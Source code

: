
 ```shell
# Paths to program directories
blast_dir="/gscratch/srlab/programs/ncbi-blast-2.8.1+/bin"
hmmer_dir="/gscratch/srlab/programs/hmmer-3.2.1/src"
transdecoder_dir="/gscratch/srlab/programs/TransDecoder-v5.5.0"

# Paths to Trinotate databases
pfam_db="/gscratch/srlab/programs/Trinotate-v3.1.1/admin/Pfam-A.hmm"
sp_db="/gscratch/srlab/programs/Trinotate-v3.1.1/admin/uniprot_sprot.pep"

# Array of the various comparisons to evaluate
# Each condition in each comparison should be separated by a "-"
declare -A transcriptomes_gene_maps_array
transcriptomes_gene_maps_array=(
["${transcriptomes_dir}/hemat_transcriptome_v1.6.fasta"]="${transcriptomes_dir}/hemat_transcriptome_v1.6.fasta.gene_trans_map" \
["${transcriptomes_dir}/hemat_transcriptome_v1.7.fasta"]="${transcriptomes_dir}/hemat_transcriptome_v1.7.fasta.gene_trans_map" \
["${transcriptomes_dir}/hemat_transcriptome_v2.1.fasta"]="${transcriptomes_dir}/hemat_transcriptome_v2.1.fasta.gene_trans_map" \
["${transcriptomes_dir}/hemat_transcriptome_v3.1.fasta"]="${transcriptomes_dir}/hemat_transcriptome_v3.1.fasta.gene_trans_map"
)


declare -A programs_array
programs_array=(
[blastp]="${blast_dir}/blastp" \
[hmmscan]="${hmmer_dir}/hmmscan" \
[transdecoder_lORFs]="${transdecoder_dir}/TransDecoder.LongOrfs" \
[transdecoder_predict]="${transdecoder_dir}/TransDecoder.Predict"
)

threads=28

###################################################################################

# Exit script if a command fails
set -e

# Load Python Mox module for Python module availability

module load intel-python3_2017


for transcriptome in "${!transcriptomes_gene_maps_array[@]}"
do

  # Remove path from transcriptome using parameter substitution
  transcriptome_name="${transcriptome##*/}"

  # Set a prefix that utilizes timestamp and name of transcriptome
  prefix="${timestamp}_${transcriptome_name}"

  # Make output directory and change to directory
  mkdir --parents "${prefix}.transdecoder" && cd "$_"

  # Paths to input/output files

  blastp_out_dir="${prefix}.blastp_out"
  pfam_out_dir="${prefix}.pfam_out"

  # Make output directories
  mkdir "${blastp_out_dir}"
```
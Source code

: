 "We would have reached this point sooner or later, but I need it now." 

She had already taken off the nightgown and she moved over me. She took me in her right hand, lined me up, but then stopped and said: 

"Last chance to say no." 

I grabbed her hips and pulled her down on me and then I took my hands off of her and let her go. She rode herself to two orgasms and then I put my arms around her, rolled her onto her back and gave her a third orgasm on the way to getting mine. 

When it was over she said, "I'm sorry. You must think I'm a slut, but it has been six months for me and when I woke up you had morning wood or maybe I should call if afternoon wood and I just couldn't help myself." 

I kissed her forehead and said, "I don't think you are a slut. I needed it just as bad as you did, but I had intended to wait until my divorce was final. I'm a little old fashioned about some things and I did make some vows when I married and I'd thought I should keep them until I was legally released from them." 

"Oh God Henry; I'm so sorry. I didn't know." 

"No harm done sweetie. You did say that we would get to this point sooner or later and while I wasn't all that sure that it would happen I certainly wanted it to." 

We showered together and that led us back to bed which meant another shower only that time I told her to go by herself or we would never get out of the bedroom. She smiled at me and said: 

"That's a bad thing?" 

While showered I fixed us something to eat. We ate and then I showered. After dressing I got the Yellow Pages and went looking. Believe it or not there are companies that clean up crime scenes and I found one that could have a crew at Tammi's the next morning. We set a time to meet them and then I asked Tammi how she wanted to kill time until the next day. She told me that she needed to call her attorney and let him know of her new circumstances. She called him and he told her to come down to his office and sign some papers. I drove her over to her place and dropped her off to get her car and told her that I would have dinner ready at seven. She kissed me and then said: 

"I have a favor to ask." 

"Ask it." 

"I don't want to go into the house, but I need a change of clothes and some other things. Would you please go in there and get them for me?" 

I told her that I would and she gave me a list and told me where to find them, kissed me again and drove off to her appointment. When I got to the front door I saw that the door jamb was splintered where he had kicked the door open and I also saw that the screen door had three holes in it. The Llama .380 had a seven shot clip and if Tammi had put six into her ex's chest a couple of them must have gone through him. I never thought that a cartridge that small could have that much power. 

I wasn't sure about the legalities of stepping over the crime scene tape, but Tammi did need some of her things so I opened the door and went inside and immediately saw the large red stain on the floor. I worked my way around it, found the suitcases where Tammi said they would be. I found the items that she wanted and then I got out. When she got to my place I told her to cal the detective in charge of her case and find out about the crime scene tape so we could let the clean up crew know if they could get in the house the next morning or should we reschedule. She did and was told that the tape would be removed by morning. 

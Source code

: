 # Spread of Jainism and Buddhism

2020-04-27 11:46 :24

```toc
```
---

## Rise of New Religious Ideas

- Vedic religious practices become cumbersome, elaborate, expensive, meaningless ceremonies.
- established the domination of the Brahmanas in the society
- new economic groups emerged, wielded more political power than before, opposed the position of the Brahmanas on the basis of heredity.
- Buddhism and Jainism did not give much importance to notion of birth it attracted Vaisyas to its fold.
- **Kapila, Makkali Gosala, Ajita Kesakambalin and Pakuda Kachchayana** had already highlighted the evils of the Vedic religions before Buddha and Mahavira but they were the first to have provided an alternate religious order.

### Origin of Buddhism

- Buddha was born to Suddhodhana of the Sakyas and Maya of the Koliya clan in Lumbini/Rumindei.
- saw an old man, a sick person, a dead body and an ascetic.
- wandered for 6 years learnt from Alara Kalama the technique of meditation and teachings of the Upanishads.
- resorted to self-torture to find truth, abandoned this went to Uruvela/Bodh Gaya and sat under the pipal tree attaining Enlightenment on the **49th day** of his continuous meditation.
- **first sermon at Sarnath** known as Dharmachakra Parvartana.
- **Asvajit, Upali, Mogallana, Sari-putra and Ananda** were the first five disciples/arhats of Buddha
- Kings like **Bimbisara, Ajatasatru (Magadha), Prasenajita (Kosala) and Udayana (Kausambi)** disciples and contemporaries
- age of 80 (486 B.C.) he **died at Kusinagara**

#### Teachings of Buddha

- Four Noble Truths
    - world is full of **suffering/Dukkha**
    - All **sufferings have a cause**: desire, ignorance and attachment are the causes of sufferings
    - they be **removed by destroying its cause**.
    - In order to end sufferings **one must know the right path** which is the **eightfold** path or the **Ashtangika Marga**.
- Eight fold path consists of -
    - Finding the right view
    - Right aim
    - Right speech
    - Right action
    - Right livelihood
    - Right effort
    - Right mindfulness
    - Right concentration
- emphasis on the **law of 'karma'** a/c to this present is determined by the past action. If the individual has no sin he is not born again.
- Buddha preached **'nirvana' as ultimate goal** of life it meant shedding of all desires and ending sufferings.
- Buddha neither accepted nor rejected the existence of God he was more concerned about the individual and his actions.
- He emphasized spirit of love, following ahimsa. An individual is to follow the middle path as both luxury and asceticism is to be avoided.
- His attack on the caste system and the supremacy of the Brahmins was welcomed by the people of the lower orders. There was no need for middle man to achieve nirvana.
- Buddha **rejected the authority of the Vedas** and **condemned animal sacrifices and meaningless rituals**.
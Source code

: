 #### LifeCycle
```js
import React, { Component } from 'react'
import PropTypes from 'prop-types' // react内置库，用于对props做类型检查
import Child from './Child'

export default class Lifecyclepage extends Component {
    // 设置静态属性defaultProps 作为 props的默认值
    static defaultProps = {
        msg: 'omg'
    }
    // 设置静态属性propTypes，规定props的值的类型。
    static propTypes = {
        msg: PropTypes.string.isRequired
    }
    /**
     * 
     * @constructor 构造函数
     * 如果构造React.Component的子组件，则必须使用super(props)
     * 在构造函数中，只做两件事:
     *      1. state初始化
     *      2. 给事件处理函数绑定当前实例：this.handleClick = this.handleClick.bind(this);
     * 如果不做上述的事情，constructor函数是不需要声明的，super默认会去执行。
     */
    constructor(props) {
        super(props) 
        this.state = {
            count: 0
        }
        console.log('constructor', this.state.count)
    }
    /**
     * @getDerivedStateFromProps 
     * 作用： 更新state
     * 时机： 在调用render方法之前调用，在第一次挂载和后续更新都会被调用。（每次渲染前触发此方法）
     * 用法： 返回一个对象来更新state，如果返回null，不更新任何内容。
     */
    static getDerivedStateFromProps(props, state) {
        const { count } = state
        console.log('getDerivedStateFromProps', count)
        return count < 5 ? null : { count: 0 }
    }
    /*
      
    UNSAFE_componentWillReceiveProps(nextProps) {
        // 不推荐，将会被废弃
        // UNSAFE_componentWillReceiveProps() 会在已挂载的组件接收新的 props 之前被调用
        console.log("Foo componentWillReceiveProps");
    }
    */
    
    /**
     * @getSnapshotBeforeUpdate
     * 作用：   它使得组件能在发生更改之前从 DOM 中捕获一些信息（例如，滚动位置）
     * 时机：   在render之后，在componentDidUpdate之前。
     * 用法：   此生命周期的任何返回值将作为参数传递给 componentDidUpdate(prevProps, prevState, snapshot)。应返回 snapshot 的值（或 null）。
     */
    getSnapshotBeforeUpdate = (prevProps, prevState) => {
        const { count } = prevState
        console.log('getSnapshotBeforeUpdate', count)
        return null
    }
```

◇ ◇ ◇ ◇ ◇ ◇ ◇

> ACTIVITY
Look above for the line with "- emphasis on" and the line with "- Buddha preached". Write out those two lines and all the lines between them, exactly, and no others.

> TASK RESULT
- emphasis on the **law of 'karma'** a/c to this present is determined by the past action. If the individual has no sin he is not born again.
- Buddha preached **'nirvana' as ultimate goal** of life it meant shedding of all desires and ending sufferings.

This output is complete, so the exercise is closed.